With Mr. Kushner and the vice president absent, Mick Mulvaney, the interim White House chief of staff, was left to monitor the discussions. An avid supporter of government shutdowns when he was a Republican congressman from South Carolina, Mr. Mulvaney caused considerable tension.
Mr. McConnell and his staff were especially annoyed by Mr. Mulvaney’s performance on Sunday on the political talk shows, saying he seemed giddy and enthusiastic about the possibility of another shutdown, according to three people familiar with the situation.
After Mr. Mulvaney on Sunday refused to rule out a shutdown, an incensed Mr. Shelby referred to Mr. Mulvaney as “dangerous” in the negotiations during a check-in session with lawmakers, according to a member of the conference committee. He was infuriated all over again on Thursday, believing Mr. Mulvaney was behind Mr. Trump’s change of heart.
Mr. Shelby, asked about his views on Mr. Mulvaney, declined to comment.
The majority leader, sentimental as a scythe and not one for small talk, decided it was up to him. He began speaking with Mr. Trump three or four times a day, and urged others to do the same, according to several people close to the negotiations.
“I want you all to start calling the president directly,” Mr. McConnell told a group of senior Republicans last week after a conference lunch, according to two people in attendance. “He’s easy to get on the phone.”
Mr. McConnell viewed his role as equal parts cajoler and instructor. He patiently (and fruitlessly) argued against the emergency declaration, which he sees as usurping congressional authority to splinter Senate Republicans. He also used the check-ins to collect intelligence about Mr. Trump’s mind-set.
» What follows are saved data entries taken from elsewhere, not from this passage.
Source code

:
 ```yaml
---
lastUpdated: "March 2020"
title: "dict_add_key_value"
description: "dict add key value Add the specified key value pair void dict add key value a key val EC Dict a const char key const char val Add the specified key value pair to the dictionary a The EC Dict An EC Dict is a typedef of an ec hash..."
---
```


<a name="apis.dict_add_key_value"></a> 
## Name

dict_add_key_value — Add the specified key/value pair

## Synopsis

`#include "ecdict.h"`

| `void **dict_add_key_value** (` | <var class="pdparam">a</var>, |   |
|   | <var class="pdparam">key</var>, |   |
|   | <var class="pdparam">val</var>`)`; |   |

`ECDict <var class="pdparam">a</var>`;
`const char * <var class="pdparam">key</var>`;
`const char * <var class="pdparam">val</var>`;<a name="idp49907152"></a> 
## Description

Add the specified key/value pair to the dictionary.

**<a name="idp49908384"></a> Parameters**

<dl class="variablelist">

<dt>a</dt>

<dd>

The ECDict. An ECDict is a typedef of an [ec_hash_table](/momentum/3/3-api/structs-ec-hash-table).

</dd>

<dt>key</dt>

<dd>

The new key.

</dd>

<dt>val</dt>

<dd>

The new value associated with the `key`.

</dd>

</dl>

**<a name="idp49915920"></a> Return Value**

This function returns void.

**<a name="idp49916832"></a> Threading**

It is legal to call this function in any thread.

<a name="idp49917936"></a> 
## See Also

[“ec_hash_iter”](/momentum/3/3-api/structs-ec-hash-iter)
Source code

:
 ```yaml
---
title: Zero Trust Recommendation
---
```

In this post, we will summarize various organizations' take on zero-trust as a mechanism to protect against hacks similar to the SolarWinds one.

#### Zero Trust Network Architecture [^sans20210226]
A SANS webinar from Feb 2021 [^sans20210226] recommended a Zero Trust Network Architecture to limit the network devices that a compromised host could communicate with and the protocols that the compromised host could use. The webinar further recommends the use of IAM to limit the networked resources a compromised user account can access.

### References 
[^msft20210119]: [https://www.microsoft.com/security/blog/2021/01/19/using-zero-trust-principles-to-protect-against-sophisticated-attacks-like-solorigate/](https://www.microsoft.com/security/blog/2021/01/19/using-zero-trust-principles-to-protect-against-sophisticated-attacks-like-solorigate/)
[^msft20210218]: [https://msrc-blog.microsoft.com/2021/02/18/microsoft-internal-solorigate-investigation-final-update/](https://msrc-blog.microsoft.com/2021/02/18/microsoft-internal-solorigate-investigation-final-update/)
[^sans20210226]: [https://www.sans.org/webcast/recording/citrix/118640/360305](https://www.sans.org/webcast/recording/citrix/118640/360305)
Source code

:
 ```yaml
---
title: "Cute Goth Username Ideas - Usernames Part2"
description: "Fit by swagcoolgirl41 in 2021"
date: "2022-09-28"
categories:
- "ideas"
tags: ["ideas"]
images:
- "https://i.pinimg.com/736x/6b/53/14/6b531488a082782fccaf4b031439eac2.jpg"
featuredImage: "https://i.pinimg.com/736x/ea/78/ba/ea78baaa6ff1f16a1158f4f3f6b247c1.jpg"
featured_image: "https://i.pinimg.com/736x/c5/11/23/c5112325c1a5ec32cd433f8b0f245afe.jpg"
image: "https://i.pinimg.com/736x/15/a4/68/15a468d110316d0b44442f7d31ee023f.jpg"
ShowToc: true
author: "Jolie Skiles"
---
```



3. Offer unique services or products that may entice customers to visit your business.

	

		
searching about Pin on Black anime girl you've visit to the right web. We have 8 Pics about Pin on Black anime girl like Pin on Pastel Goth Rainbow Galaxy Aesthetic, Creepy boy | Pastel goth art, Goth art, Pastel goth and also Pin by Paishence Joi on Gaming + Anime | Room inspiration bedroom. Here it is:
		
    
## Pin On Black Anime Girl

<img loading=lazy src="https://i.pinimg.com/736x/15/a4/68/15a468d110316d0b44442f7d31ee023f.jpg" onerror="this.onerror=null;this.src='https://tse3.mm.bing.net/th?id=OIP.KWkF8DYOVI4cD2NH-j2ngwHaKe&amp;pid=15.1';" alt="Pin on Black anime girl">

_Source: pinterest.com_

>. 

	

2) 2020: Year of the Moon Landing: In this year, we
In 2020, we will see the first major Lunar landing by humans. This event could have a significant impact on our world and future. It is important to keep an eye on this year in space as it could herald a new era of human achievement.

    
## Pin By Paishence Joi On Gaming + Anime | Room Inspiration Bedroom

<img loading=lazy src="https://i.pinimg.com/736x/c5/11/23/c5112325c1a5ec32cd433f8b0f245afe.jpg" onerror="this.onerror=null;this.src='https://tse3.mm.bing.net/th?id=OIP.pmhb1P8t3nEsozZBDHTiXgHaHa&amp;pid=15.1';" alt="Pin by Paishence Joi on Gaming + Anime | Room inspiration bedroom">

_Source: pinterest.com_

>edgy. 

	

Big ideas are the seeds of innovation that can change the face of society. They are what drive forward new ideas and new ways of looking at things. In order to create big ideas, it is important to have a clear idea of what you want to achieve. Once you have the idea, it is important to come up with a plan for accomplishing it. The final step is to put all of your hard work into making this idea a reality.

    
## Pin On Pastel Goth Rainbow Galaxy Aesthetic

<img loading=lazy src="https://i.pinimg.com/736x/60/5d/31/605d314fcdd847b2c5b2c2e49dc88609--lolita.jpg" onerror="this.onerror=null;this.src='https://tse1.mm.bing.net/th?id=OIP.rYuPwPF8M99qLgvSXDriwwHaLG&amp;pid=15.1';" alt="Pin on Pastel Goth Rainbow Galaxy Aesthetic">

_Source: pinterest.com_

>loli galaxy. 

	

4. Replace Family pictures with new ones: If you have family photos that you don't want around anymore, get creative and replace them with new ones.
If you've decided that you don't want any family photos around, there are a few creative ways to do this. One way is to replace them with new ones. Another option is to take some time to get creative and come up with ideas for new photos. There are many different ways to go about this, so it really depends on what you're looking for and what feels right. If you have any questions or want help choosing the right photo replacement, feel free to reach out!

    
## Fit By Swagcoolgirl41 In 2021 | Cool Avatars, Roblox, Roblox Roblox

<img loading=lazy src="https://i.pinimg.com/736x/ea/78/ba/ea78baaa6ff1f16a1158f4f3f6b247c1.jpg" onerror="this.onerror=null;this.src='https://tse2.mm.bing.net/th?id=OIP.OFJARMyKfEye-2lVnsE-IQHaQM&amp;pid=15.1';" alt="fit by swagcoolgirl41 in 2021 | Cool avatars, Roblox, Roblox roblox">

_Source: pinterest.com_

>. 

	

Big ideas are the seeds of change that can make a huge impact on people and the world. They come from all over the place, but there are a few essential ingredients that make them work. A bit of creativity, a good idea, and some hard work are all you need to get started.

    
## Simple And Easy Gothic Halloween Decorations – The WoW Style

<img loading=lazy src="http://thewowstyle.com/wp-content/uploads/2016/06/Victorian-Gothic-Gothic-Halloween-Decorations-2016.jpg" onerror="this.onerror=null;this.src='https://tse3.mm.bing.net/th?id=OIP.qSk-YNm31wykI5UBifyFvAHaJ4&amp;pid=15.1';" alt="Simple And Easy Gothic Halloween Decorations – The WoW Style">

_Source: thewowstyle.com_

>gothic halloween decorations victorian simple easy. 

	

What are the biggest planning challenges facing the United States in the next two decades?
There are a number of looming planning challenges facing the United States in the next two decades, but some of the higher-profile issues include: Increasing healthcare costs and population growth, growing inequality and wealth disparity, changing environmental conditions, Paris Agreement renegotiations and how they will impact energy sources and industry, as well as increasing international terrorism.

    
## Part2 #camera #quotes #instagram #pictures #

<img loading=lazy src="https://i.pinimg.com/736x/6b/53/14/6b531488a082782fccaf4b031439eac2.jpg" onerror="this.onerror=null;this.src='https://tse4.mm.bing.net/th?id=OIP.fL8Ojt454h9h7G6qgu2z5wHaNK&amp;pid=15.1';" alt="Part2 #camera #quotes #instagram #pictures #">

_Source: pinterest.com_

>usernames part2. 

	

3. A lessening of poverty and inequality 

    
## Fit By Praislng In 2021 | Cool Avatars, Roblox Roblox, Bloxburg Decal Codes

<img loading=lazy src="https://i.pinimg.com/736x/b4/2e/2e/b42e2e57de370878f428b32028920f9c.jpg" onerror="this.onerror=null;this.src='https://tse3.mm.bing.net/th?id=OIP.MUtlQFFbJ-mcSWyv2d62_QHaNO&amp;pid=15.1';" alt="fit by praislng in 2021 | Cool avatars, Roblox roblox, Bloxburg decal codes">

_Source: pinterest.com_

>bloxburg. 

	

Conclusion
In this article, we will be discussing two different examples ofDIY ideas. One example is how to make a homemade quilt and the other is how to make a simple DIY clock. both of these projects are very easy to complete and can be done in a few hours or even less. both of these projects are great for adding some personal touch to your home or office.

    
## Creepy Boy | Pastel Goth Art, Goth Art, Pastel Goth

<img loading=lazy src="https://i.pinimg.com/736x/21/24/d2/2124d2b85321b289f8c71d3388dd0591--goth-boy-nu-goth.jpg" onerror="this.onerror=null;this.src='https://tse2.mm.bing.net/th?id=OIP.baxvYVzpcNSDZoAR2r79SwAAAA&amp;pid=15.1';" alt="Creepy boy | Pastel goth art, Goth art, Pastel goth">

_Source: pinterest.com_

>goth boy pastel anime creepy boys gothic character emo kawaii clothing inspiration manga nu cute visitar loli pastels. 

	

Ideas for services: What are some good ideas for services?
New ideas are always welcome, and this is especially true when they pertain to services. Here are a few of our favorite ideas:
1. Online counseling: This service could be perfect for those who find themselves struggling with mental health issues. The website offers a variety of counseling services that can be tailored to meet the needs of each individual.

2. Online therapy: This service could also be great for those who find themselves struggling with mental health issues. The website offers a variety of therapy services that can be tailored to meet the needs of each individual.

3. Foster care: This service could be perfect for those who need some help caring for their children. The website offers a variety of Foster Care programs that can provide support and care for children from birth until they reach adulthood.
To sell the president on the deal, he argued that it was a “big down payment” on the wall and offered to support moves by the president to transfer some funding from other agencies to border barrier projects if he ditched the emergency declaration. But the core of his case, people close to Mr. McConnell said, was the argument that the deal reached by negotiators was actually a “victory” over Ms. Pelosi, thanks to his success in fighting attempts to reduce the number of detention beds.
Mr. Trump never really bought it.
But Mr. McConnell is nothing if not adaptable. During his final call with Mr. Trump, he looped in the White House counsel, Pat Cipollone, who expressed misgivings about the emergency declaration, telling an annoyed Mr. Trump that it would prompt several serious lawsuits.
Mr. McConnell, quickly shifting from opposing the declaration to managing its rollout, snapped back, “Who cares? This is America — everybody sues everybody else,” according to a person the leader spoke to late Thursday.